The mirror neurons described in the study are the first to be found in the hypothalamus, an evolutionarily ancient brain region — suggesting that mirror neurons’ original purpose might have been to enhance defence and, ultimately, reproductive success, the authors speculate. The study was published in Cell on 15 February.

“We’ve now shown that mirror neurons functionally participate in the behaviours they’re mirroring,” says Nirao Shah, a neuroscientist at Stanford University in California who co-authored the study. “That changes what we think about mirror neurons.”

Monkey business

First identified in monkeys in the 1990s, mirror neurons generally fire when an animal takes a certain action, but they also fire when it sees another animal perform the same action. Previous work has linked mirror neurons’ activity to simple behaviours, such as reaching for an object, but not to complex social behaviours, such as fighting.

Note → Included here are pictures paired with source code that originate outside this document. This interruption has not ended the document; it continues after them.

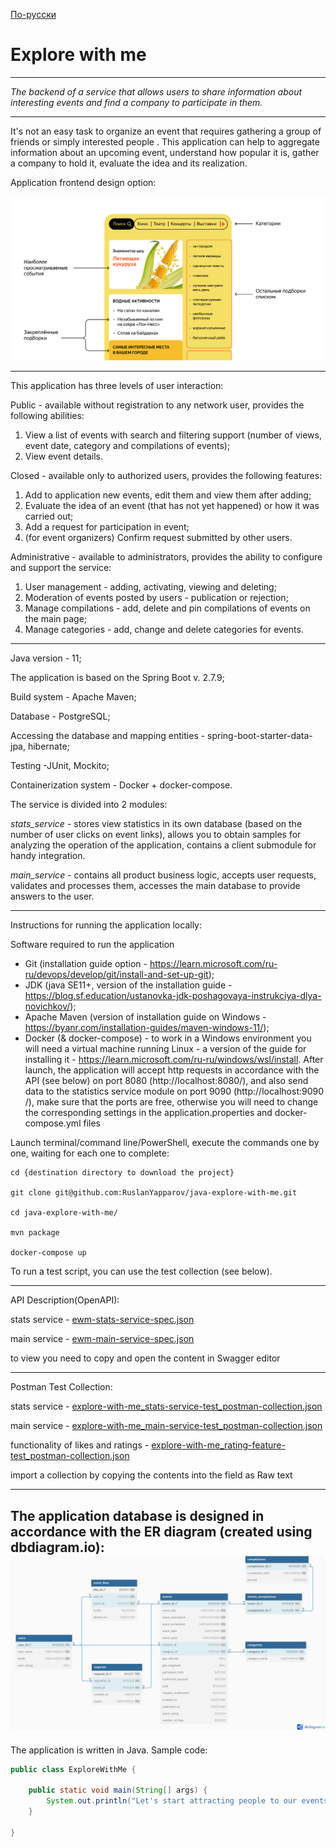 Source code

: [По-русски](readme_files%2FREADME_rus.md)

# Explore with me

---

*The backend of a service that allows users to share information about interesting events and find a company to participate in them.*

---

It's not an easy task to organize an event that requires gathering a group of friends or simply interested people . 
This application can help to aggregate information about an upcoming event, understand how popular it is, gather 
a company to hold it, evaluate the idea and its realization.

Application frontend design option:

![frontend_variant.jpg](readme_files%2Ffrontend_variant.jpg)

---

This application has three levels of user interaction:

Public - available without registration to any network user, provides the following abilities:

1. View a list of events with search and filtering support (number of views, event date, category and compilations of events);
2. View event details.

Closed - available only to authorized users, provides the following features:

1. Add to application new events, edit them and view them after adding;
2. Evaluate the idea of an event (that has not yet happened) or how it was carried out;
3. Add a request for participation in event;
4. (for event organizers) Confirm request submitted by other users.

Administrative - available to administrators, provides the ability to configure and support the service:

1. User management - adding, activating, viewing and deleting;
2. Moderation of events posted by users - publication or rejection;
3. Manage compilations - add, delete and pin compilations of events on the main page;
4. Manage categories - add, change and delete categories for events.

---

Java version - 11;

The application is based on the Spring Boot v. 2.7.9;

Build system - Apache Maven;

Database - PostgreSQL;

Accessing the database and mapping entities - spring-boot-starter-data-jpa, hibernate;

Testing -JUnit, Mockito;

Containerization system - Docker + docker-compose.

The service is divided into 2 modules:

*stats_service* - stores view statistics in its own database (based on the number of user clicks on event links), 
allows you to obtain samples for analyzing the operation of the application, contains a client submodule for handy integration.

*main_service* - contains all product business logic, accepts user requests, validates and processes them, 
accesses the main database to provide answers to the user.

---

Instructions for running the application locally:

Software required to run the application
- Git (installation guide option - https://learn.microsoft.com/ru-ru/devops/develop/git/install-and-set-up-git);
- JDK (java SE11+, version of the installation guide - https://blog.sf.education/ustanovka-jdk-poshagovaya-instrukciya-dlya-novichkov/);
- Apache Maven (version of installation guide on Windows -https://byanr.com/installation-guides/maven-windows-11/);
- Docker (& docker-compose) - to work in a Windows environment you will need a virtual machine running Linux - 
a version of the guide for installing it - https://learn.microsoft.com/ru-ru/windows/wsl/install.
After launch, the application will accept http requests in accordance with the API (see below) on port 8080 (http://localhost:8080/), 
and also send data to the statistics service module on port 9090 (http://localhost:9090 /), make sure that the ports are free, 
otherwise you will need to change the corresponding settings in the application.properties and docker-compose.yml files

Launch terminal/command line/PowerShell, execute the commands one by one, waiting for each one to complete:

```
cd {destination directory to download the project}

git clone git@github.com:RuslanYapparov/java-explore-with-me.git

cd java-explore-with-me/

mvn package

docker-compose up
```

To run a test script, you can use the test collection (see below).

---
API Description(OpenAPI):

stats service - [ewm-stats-service-spec.json](readme_files%2Fewm-stats-service-spec.json)

main service - [ewm-main-service-spec.json](readme_files%2Fewm-main-service-spec.json)

to view you need to copy and open the content in Swagger editor

---
Postman Test Collection:

stats service - [explore-with-me_stats-service-test_postman-collection.json](readme_files%2Fexplore-with-me_stats-service-test_postman-collection.json)

main service - [explore-with-me_main-service-test_postman-collection.json](readme_files%2Fexplore-with-me_main-service-test_postman-collection.json)

functionality of likes and ratings - [explore-with-me_rating-feature-test_postman-collection.json](readme_files%2Fexplore-with-me_rating-feature-test_postman-collection.json)

import a collection by copying the contents into the field as Raw text

---

The application database is designed in accordance with the ER diagram (created using dbdiagram.io):
![explore-with-me_er-diagram.jpg](readme_files%2Fexplore-with-me_er-diagram.jpg)
---

The application is written in Java. Sample code:
```java
public class ExploreWithMe { 

    public static void main(String[] args) { 
        System.out.println("Let's start attracting people to our events!"); 
    }

}
```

But exactly how mirror-neuron activity contributes to cognitive functions has been controversial, says Pier Francesco Ferrari, a neuroethologist at the Institute of Cognitive Science Marc Jeannerod in Lyon, France. Some researchers have argued that the fact that mirror neurons fire both when an animal observes a behaviour and when it performs that behaviour itself shows that these neurons are involved in a higher-order awareness of others’ actions — and perhaps even contribute to empathy. But others say that there is little evidence to support this theory.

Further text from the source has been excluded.